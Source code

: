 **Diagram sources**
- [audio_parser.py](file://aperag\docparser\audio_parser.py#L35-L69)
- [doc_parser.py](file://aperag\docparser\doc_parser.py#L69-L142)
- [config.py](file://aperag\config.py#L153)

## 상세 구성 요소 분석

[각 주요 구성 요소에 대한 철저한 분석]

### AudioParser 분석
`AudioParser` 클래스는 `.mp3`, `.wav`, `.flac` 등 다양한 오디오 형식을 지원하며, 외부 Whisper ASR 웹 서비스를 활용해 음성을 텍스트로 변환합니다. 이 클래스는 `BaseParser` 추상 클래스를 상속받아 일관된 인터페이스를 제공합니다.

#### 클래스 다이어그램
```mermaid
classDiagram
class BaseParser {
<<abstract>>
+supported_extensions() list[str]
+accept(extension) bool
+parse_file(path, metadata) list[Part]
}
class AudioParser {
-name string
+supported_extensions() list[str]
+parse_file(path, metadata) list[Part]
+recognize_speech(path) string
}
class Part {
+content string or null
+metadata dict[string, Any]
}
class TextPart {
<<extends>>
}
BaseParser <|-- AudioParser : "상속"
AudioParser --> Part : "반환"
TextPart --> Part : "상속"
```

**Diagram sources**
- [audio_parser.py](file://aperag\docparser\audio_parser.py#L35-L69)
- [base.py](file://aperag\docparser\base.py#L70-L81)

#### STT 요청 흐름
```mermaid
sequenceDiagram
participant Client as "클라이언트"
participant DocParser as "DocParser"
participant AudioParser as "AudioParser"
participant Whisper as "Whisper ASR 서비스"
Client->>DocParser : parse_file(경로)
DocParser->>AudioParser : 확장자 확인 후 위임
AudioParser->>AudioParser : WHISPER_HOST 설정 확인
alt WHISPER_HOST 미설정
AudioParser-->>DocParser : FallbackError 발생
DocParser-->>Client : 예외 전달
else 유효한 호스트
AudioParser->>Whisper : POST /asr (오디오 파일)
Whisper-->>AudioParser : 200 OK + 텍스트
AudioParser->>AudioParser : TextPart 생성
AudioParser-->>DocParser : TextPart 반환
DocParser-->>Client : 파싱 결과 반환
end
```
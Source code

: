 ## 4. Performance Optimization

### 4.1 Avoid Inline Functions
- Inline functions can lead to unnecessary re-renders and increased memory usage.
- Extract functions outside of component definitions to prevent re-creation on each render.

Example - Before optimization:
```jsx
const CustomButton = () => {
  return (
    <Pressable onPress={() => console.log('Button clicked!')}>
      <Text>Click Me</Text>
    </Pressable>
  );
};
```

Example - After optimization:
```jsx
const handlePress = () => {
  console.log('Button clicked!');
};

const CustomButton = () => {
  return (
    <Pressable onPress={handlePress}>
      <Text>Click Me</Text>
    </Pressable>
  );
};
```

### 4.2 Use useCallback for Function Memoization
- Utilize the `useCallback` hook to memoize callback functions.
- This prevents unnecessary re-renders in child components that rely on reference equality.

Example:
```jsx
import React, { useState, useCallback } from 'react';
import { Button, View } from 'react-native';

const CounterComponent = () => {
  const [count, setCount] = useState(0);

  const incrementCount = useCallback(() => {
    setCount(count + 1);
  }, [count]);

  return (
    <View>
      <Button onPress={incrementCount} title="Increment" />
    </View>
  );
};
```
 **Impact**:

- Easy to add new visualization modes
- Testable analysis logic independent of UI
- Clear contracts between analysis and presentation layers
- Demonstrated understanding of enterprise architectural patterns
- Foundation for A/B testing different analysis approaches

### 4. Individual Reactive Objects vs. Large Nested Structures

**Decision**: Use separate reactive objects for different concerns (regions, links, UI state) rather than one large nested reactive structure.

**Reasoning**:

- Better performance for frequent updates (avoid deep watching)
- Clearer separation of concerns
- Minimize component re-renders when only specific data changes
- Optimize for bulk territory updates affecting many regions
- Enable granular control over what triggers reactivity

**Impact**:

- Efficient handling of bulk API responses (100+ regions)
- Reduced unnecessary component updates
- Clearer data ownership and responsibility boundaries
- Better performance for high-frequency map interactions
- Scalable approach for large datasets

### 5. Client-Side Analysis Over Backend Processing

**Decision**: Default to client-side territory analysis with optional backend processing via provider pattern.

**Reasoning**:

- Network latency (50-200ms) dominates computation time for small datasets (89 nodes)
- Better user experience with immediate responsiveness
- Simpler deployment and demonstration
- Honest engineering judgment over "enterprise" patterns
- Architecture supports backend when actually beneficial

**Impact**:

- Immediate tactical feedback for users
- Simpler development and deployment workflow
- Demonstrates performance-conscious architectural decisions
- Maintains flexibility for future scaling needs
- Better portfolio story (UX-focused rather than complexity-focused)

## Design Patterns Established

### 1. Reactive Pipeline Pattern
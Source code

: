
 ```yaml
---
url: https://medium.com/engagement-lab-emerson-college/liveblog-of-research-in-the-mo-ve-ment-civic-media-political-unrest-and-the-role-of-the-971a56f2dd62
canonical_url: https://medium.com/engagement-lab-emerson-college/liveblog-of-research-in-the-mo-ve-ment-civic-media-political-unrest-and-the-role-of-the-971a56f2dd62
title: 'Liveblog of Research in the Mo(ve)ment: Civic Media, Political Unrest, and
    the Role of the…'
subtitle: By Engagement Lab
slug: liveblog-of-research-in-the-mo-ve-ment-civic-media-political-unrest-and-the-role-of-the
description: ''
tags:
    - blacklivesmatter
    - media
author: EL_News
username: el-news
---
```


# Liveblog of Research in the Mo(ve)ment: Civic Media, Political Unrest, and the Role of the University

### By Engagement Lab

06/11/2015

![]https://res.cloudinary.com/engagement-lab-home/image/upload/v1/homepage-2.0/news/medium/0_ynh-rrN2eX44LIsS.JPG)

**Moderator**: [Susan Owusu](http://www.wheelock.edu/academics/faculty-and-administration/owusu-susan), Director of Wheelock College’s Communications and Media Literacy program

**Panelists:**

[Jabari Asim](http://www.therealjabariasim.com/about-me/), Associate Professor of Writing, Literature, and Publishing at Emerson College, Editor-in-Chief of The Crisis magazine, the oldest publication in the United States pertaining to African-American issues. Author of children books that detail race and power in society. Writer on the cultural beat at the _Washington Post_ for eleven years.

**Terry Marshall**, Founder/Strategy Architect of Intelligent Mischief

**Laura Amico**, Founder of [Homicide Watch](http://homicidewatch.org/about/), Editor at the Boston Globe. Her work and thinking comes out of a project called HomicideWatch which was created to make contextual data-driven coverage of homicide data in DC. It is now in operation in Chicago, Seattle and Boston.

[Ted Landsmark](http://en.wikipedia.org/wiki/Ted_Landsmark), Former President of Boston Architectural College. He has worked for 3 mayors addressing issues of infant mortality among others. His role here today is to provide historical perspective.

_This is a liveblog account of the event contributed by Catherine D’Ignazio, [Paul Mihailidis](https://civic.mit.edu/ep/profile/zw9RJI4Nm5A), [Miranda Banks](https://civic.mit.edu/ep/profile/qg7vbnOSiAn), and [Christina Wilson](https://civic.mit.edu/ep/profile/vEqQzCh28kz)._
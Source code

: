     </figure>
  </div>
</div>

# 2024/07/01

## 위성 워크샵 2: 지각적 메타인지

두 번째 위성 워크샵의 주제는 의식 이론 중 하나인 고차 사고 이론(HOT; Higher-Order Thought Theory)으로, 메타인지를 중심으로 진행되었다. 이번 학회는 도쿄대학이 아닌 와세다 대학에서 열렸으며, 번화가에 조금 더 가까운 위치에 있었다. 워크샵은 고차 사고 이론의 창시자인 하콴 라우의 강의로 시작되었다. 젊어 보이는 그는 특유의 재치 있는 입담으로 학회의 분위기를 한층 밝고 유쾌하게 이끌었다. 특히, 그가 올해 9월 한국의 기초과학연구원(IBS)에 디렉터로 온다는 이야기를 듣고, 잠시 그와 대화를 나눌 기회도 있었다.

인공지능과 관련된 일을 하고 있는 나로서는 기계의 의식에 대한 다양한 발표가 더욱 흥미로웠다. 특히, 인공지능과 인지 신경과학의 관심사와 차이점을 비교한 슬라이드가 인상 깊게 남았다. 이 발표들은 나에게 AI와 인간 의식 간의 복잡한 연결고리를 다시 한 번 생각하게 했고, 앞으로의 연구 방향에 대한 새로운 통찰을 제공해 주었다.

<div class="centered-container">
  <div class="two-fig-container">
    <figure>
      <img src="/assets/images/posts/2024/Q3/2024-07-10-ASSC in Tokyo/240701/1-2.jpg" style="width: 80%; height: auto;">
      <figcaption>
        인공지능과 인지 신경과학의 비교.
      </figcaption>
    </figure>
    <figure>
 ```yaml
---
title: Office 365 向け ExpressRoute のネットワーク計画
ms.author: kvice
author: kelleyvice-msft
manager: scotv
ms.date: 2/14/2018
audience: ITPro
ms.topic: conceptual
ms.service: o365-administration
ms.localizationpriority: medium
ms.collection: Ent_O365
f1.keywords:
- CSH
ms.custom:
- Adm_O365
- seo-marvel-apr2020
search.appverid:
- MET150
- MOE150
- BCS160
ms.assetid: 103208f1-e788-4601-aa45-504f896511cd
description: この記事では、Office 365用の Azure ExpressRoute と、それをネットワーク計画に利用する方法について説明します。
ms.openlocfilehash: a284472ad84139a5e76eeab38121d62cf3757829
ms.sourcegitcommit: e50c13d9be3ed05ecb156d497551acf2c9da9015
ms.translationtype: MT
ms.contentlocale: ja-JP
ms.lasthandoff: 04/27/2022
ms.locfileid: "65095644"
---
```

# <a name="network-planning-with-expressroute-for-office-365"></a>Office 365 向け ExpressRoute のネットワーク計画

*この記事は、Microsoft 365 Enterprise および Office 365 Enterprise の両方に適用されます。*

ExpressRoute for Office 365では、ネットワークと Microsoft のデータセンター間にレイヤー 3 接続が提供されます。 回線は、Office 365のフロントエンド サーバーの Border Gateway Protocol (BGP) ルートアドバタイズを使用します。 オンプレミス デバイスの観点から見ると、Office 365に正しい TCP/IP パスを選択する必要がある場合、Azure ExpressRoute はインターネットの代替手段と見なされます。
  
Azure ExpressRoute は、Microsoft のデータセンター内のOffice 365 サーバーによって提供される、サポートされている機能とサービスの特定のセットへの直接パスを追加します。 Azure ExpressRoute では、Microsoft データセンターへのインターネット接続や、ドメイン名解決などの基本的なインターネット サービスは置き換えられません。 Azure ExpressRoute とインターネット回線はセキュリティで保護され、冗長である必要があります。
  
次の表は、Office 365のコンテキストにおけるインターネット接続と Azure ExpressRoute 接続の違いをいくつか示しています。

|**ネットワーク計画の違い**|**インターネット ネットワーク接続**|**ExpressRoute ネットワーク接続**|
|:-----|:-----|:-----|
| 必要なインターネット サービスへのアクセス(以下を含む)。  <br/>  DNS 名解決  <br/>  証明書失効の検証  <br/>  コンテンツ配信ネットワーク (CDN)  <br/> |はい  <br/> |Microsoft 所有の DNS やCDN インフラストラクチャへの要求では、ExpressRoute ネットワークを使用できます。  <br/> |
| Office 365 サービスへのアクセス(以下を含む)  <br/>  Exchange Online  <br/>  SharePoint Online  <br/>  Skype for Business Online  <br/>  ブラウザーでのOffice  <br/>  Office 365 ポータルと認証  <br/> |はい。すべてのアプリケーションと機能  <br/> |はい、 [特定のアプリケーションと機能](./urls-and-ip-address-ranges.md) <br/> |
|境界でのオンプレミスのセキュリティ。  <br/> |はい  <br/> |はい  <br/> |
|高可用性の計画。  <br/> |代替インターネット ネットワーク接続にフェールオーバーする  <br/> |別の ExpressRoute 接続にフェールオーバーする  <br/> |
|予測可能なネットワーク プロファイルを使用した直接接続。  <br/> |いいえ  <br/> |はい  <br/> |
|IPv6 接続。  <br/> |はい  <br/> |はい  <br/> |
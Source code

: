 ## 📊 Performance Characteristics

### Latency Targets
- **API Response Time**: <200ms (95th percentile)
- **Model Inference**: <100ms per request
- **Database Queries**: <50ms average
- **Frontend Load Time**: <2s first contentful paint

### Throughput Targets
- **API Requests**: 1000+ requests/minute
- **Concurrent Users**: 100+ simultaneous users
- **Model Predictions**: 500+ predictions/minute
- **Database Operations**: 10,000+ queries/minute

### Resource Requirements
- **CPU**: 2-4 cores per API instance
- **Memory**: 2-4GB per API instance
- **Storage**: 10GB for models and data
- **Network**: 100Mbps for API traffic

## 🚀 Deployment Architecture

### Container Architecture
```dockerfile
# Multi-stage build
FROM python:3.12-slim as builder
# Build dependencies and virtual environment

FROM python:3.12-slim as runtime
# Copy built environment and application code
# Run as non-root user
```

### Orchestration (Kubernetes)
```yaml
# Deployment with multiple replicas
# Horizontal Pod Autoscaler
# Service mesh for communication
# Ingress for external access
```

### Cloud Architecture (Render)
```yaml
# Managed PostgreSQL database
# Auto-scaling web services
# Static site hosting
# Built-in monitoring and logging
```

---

Problem:
Using the listing above, gather each line that holds the string "Pressable" and copy it.

Task answer:
    <Pressable onPress={() => console.log('Button clicked!')}>
    </Pressable>
    <Pressable onPress={handlePress}>
    </Pressable>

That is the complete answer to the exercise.